As a kid I often heard many of our locals trees referred to as “trash trees,” and that’s still a common term. But I’ve often puzzled at that harsh moniker, knowing that most trees have some good traits. The seedy elms provide a lot of shade in our hot valley, and they grow fast, like it or not. I’ve heard tamarisk praised by some boaters as having very fine trunks for tethering rafts. Somehow cottonwoods and mulberries escape the critical title, even though the blowing cotton irritates allergies and piles up in little drifts of fluff, and the mulberries stain the ground and darken bird droppings on windshields.

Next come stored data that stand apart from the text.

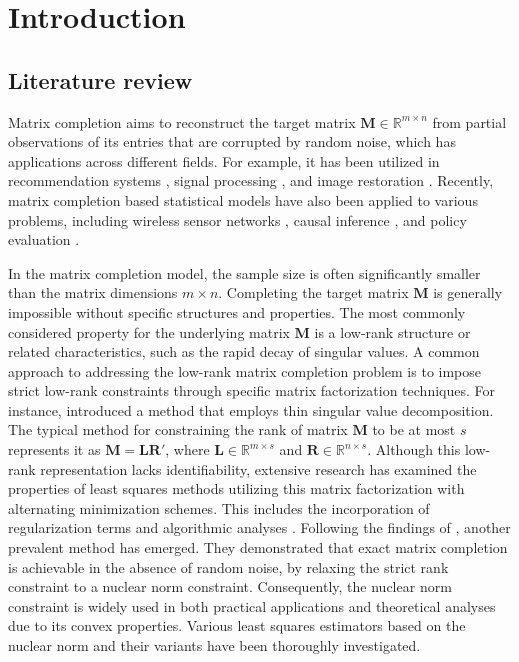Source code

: \documentclass[numsec,webpdf,modern,large,namedate]{oup-authoring-template}
\theoremstyle{plain}
\theoremstyle{remark}
\newcommand{\M}{\bm{M}}
\begin{document}
\maketitle
\vspace{-1cm}
\section{Introduction}

\subsection{Literature review}

Matrix completion aims to reconstruct the target matrix $\M \in \mathbb{R}^{m \times n}$ from partial observations of its entries that are corrupted by random noise, which has applications across different fields.
For example, it has been utilized in recommendation systems \citep{jannach2016recommender}, signal processing \citep{weng2012low}, and image restoration \citep{ji2011robust}.
Recently, matrix completion based statistical models have also been applied to various problems, including wireless sensor networks \citep{kortas2021robust}, causal inference \citep{athey2021matrix}, and policy evaluation \citep{duan2024online}.

In the matrix completion model, the sample size is often significantly smaller than the matrix dimensions $m\times n$. Completing the target matrix $\M$ is generally impossible without specific structures and properties. The most commonly considered property for the underlying matrix $\M$ is a low-rank structure or related characteristics, such as the rapid decay of singular values. A common approach to addressing the low-rank matrix completion problem is to impose strict low-rank constraints through specific matrix factorization techniques. For instance, \cite{keshavan2009matrix} introduced a method that employs thin singular value decomposition. The typical method for constraining the rank of matrix $\M$ to be at most $s$ represents it as $\M = \bm{L}\bm{R}'$, where $\bm{L}\in \mathbb{R}^{m\times s}$ and $\bm{R}\in \mathbb{R}^{n\times s}$. Although this low-rank representation lacks identifiability, extensive research has examined the properties of least squares methods utilizing this matrix factorization with alternating minimization schemes. This includes the incorporation of regularization terms \citep{sun2016guaranteed,ge2016matrix} and algorithmic analyses \citep{jain2013low,hardt2014understanding,zheng2016convergence,ma2018implicit,chen2020nonconvex}. Following the findings of \cite{candes2009exact}, another prevalent method has emerged. They demonstrated that exact matrix completion is achievable in the absence of random noise, by relaxing the strict rank constraint to a nuclear norm constraint. Consequently, the nuclear norm constraint is widely used in both practical applications and theoretical analyses due to its convex properties. Various least squares estimators based on the nuclear norm \citep{candes2010matrix,rohde2011estimation,negahban2011estimation} and their variants \citep{koltchinskii2011nuclear,cai2015rop,cai2016matrix,fang2018max} have been thoroughly investigated.
\end{document}
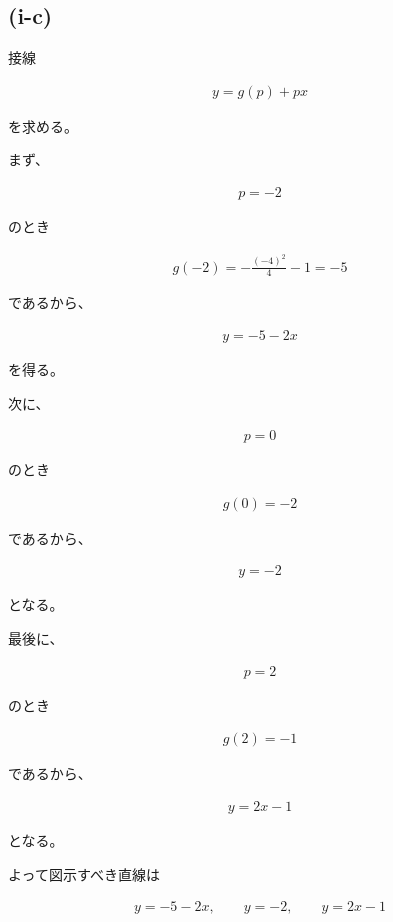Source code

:\documentclass[platex,dvipdfmx,a4paper]{jsarticle}
\begin{document}
\subsection{(i-c)}

接線

\begin{align*}
y=g(p)+px
\end{align*}

を求める。

まず、

\begin{align*}
p=-2
\end{align*}

のとき

\begin{align*}
g(-2)
=
-\frac{(-4)^2}{4}-1
=
-5
\end{align*}

であるから、

\begin{align*}
y=-5-2x
\end{align*}

を得る。

次に、

\begin{align*}
p=0
\end{align*}

のとき

\begin{align*}
g(0)
=-2
\end{align*}

であるから、

\begin{align*}
y=-2
\end{align*}

となる。

最後に、

\begin{align*}
p=2
\end{align*}

のとき

\begin{align*}
g(2)
=-1
\end{align*}

であるから、

\begin{align*}
y=2x-1
\end{align*}

となる。

よって図示すべき直線は

\begin{align*}
y=-5-2x,
\qquad
y=-2,
\qquad
y=2x-1
\end{align*}
\end{document}
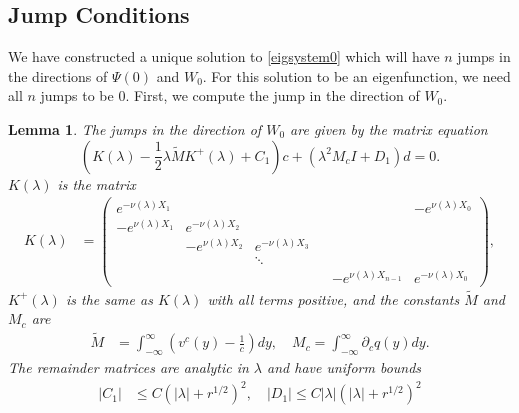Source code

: \documentclass[10pt,reqno]{amsart}
\theoremstyle{plain}
\newtheorem{lemma}[theorem]{Lemma}
\theoremstyle{definition}
\theoremstyle{remark}
\numberwithin{theorem}{section}
\numberwithin{equation}{section}
\begin{document}
\subsection{Jump Conditions}

We have constructed a unique solution to \cref{eigsystem0} which will have $n$ jumps in the directions of $\Psi(0)$ and $W_0$. For this solution to be an eigenfunction, we need all $n$ jumps to be 0. First, we compute the jump in the direction of $W_0$. 

\begin{lemma}\label{jumpcenteradj}
The jumps in the direction of $W_0$ are given by the matrix equation
\begin{equation}\label{matrixjumpc}
\left( K(\lambda) - \frac{1}{2} \lambda \tilde{M} K^+(\lambda) + C_1 \right) c + \left(\lambda^2 M_c I + D_1\right) d = 0.
\end{equation}
$K(\lambda)$ is the matrix
\begin{align*}
K(\lambda) &=  
\begin{pmatrix}
e^{-\nu(\lambda)X_1} & & & & & -e^{\nu(\lambda)X_0} \\
-e^{\nu(\lambda)X_1} & e^{-\nu(\lambda)X_2} \\
& -e^{\nu(\lambda)X_2} & e^{-\nu(\lambda)X_3} \\
  & & \ddots & && \\
& & & & -e^{\nu(\lambda)X_{n-1}} & e^{-\nu(\lambda)X_0}
\end{pmatrix},
\end{align*}
$K^+(\lambda)$ is the same as $K(\lambda)$ with all terms positive, and the constants $\tilde{M}$ and $M_c$ are
\begin{align*}
\tilde{M} &= \int_{-\infty}^{\infty} \left(v^c(y) - \frac{1}{c}\right) dy, \quad
M_c = \int_{-\infty}^\infty \partial_c q(y) dy.
\end{align*}
The remainder matrices are analytic in $\lambda$ and have uniform bounds
\begin{align}\label{centerjumprem}
|C_1| &\leq C (|\lambda| + r^{1/2})^2, \quad
|D_1| \leq C |\lambda|(|\lambda| + r^{1/2})^2
\end{align}


\end{lemma}
\end{document}

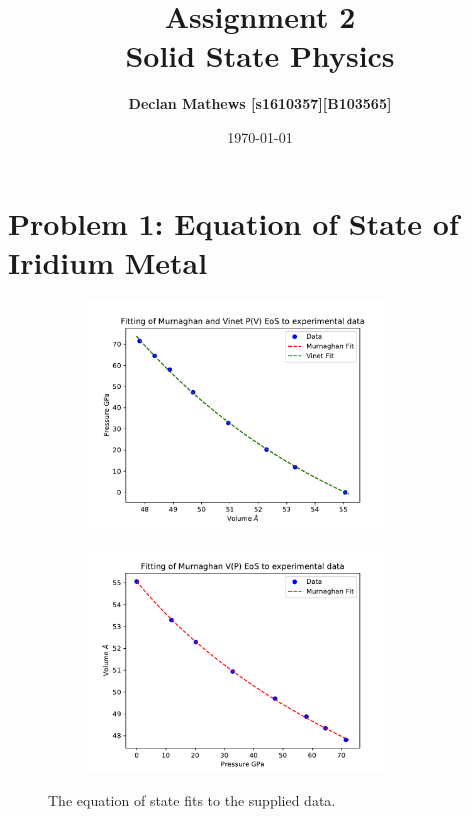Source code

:\documentclass[12pt]{article}
\title{\bf Assignment 2 \\[2ex] 
	\rm\normalsize Solid State Physics}
\date{\today}
\author{\bf Declan Mathews [s1610357][B103565]}
\begin{document}
	\maketitle
	\section{Problem 1: Equation of State of Iridium Metal}
			\begin{figure}[h!!!!!]
				\centering
				\begin{subfigure}[t]{0.5\textwidth}
					\includegraphics[width=8cm]{../PVfits}
					\label{fig:EoSa}
				\end{subfigure}%
				\begin{subfigure}[t]{0.5\textwidth}
					\includegraphics[width=8cm]{../VPfit}
					\label{fig:EoSb}
				\end{subfigure}
				\caption{The equation of state fits to the supplied data.}
				\label{fig:EoS}
			\end{figure}
		
\end{document}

Catalpa trees don’t get much criticism either, even though they also are known to take seed at will and in the autumn shed large dry leaves and long pods. I’ve always enjoyed the catalpas’ orchid-like clusters, which on some Memorial Days have provided my family with easy flowers for decorating graves when our homegrown florals have been in short supply. What Moab kid hasn’t used the long green pods in summer as handy weapons for jousting? My favorite childhood use of the pods was to build little corrals and cabins out of them in a Lincoln-log style for my toy horses. Problem was, after a day or two the pods got limp and brown, and my little self-made ranch would look a little run-down.
Another local tree that has provided ammunition for youthful fun is the sycamore, whose seed pods can explode when thrown against hard surfaces. The wooly interiors of those round bombs can cause the worst kind of itch if snuck down one’s back by a foe.
Golden rain trees dot the streets of downtown Moab, as do some crab apples. There are times of the year when their effluent is downright trashy with dry little yellow blossoms carpeting the sidewalks and rotten little fruits that stick to the bottoms of one’s shoes.
I like all these trees, to varying degrees, whether they’re classified as trashy or not. They provide nice aromas, forage and habitat for birds and other animals. They sound nice when a breeze is blowing. Most important to me, they provide shade and they are green in this red desert.
Countless dollars have been spent on efforts to remove trash trees and replace them with more suitable varieties. State route 128 has long stretches now where a traveler can now see the river because the infamous tamarisk no longer chokes the view. The assault of man and bug appears to be working. But I wonder about all the live and dead thickets on the far side of the river that will never see a chain saw. It will be interesting to see how man’s battle will compare to areas that are hard to reach.
I like trees and plants, but I’m no botanist. I suppose the folks at The Nature Conservancy and the state of Utah and even Moab city know what they’re doing. The city was just honored for maintaining its Tree City USA status for the past 20 years; an admirable feat. The experts seem to know what’s best to grow and what’s best to get rid of, and I’ll be fascinated to watch the game.